Portanto, voltando ao título: Celebro a vitória da fascista italiana? Não. Se é bom que seja mulher? Sim.
Ainda que seja duplamente asquerosa, por ser fascista e anti-feminista, e como qualquer representante de uma minoria que defenda o seu opressor por sentir que tem algo a lucrar com isso.

A Carmo Afonso afirma, no twitter, “o feminismo liberal ensina que se estiver no poder uma mulher a fazer aquilo que fazem os políticos que as feministas sempre combateram, já pode ser e devemos ficar contentes porque é uma mulher e chegou ao poder. Viva o feminismo liberal!“. Eu não sou feminista liberal e aquilo que a Susana Peralta disse com que concordo não é isso.
Como responde Alexandra Abranches: “Que afirmação tão disparatada e caricatural. Uma feminista seja qual for a estirpe não discrimina mulheres. E chama-lhes fascistas como chama fascistas aos homens que o forem.

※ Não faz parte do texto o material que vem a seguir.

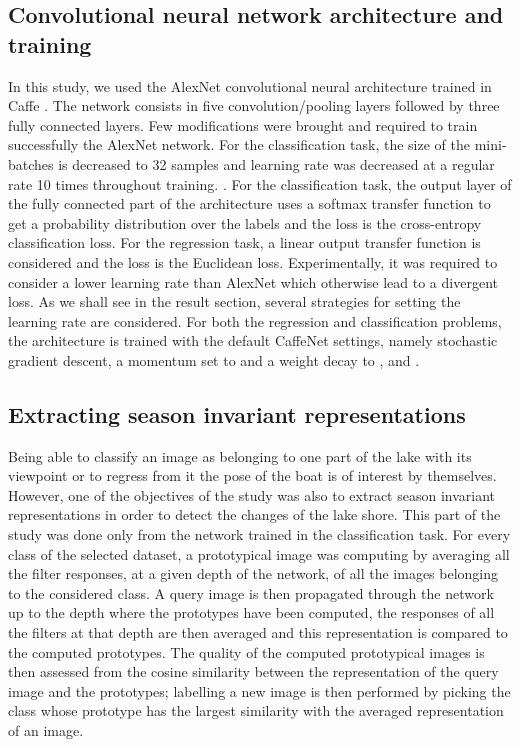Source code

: \subsection{Convolutional neural network architecture and training}

In this study, we used the AlexNet convolutional neural architecture \cite{NIPS2012_4824} trained in Caffe \cite{jia2014caffe}. The network consists in five convolution/pooling layers followed by three fully connected layers. Few modifications were brought and required to train successfully the AlexNet network. For the classification task, the size of the mini-batches is decreased to 32 samples and learning rate was decreased at a regular rate 10 times throughout training. . For the classification task, the output layer of the fully connected part of the architecture uses a softmax transfer function to get a probability distribution over the labels and the loss is the cross-entropy classification loss. For the regression task, a linear output transfer function is considered and the loss is the Euclidean loss. Experimentally, it was required to consider a lower learning rate than AlexNet which otherwise lead to a divergent loss. As we shall see in the result section, several strategies for setting the learning rate are considered. For both the regression and classification problems, the architecture is trained with the default CaffeNet settings, namely stochastic gradient descent, a momentum set to  and a weight decay to , and .


\subsection{Extracting season invariant representations}

Being able to classify an image as belonging to one part of the lake with its viewpoint or to regress from it the pose of the boat is of interest by themselves. However, one of the objectives of the study was also to extract season invariant representations in order to detect the changes of the lake shore. This part of the study was done only from the network trained in the classification task. For every class of the selected dataset, a prototypical image was computing by averaging all the filter responses, at a given depth of the network, of all the images belonging to the considered class. A query image is then propagated through the network up to the depth where the prototypes have been computed, the responses of all the filters at that depth are then averaged and this representation is compared to the computed prototypes. The quality of the computed prototypical images is then assessed from the cosine similarity between the representation of the query image and the prototypes; labelling a new image is then performed by picking the class whose prototype has the largest similarity with the averaged representation of an image.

Exigir perfeição moral não é feminismo, é machismo por outros meios.

Um fascista é um fascista, é um fascista. Combate-se sempre, pois está claro. É o que há a fazer.

Por fim:
Concordo com a Carmo Afonso neste caso que me fez reabrir o blogue em que eu não mexia desde o “pré-câmbrico”? Não.
Se acho bom que a Carmo tenha um espaço público de opinião? Sim, mas a Carmo não é fascista.

Vameláver, também acho que as mulheres não se deviam casar e há estudos que mostram que as mulheres solteiras e sem filhos são as mais felizes (ao contrário dos homens), mas não as vou impedir de casar.

Posto isto, voltarei com certeza a convidar a Carmo para jantar. Espero que ela ainda aceite.